Gegen keine andere politische Entscheidung gingen in Deutschland in den vergangenen Jahren so viele Menschen auf die Straße wie gegen die Verlängerung der Atomlaufzeiten um durchschnittlich zwölf Jahre bis etwa ins Jahr 2035. Ein befriedeter Konflikt in der Gesellschaft brach wieder auf.
Viele in der Koalition halten die Laufzeitverlängerung heute für einen Fehler. Doch nur wenige geben das so offen zu wie Gerda Hasselfeldt. "Wir haben das unterschätzt", sagte die CSU-Landesgruppenvorsitzende. Das Kanzleramt formuliert geschmeidiger: "Wir werden unser (...) Energiekonzept fortentwickeln und den im Herbst beschlossenen Weg noch schneller und konsequenter gehen." Die Kanzlerin und Physikerin selbst räumt aber auch ein, etwas unterschätzt zu haben: das Restrisiko dieser gefährlichen Energie. Merkels Kehrtwende kam mit der Atomkatastrophe in Japan.
Trotzdem keine guten Wahlchancen
"Schade, dass das erst passieren musste", sagt die junge Kathrin Fesenmeyer. Ihre Mitschülerin Jessica Zwick (16) meint, Merkel habe sich nun für den Atomausstieg entschieden, weil sie wisse, "dass das in der Bevölkerung ankommt". Die 16-jährige Laura Feltmann protestiert: Oberstes Ziel der Bundesregierung sei im Herbst gewesen, die Energieversorgung in Deutschland sicherzustellen.

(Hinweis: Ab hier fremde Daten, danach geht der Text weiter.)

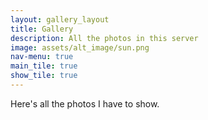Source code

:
 ```yaml
---
layout: gallery_layout
title: Gallery
description: All the photos in this server
image: assets/alt_image/sun.png
nav-menu: true
main_tile: true
show_tile: true
---
```


Here's all the photos I have to show.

Die Nutzung von erneuerbaren Energien sei zu unsicher gewesen. "Quatsch, das war doch alles bekannt", fällt ihr Lara Haser (16) ins Wort.
Anders als im Herbst binde die Kanzlerin und CDU-Vorsitzende diesmal statt der Atomlobby die Ministerpräsidenten sowie SPD und Grüne ein, zeigt sich ein CDU-Landesregierungschef erleichtert. Das liege aber nicht nur an Fukushima, sondern auch an den Wahlverlusten der CDU in den Ländern. Je weniger Ministerpräsidenten die Union habe, desto stärker achte Merkel auf die Belange der Übriggebliebenen und insgesamt auf die Sorgen der Länder. Rosige Aussichten bei den Landtagswahlen in Mecklenburg-Vorpommern und in Berlin im September hat die CDU nicht.
Versprechen: Entscheidung diesmal unumkehrbar
Die schwarz-gelbe Koalition will mit ihrem Konzept den rot-grünen Atomausstieg nun überholen. Intensiv wie nie zuvor werde nun der Umstieg auf erneuerbare Energien betrieben, heißt es. Und die Regierung sichert zu: Einen neuerlichen schwarzen-gelben Ausstieg aus der Atomkraft werde es nicht geben. Schriftlich wurde im Kanzleramt in der Nacht zum Montag festgehalten: Die Entscheidung werde "nicht noch einmal infrage gestellt".
Dabei wird es nun viele finanzielle Probleme und auch wieder gesellschaftliche Konflikte geben. Denn erneuerbare Energien bedeuten Windräder, Stromtrassenbau, Biogas - also Lärm und Gestank. Hier wird die Regierung schnell Gesetze erlassen, damit sie eine bessere Handhabe für den Ausbau regenerativer Energien hat. Vielleicht hat Merkel SPD und Grüne auch deshalb zu Gesprächen ins Kanzleramt geladen. Denn dieser zu erwartende Protest vieler Bürger wird auch Rot-Grün treffen.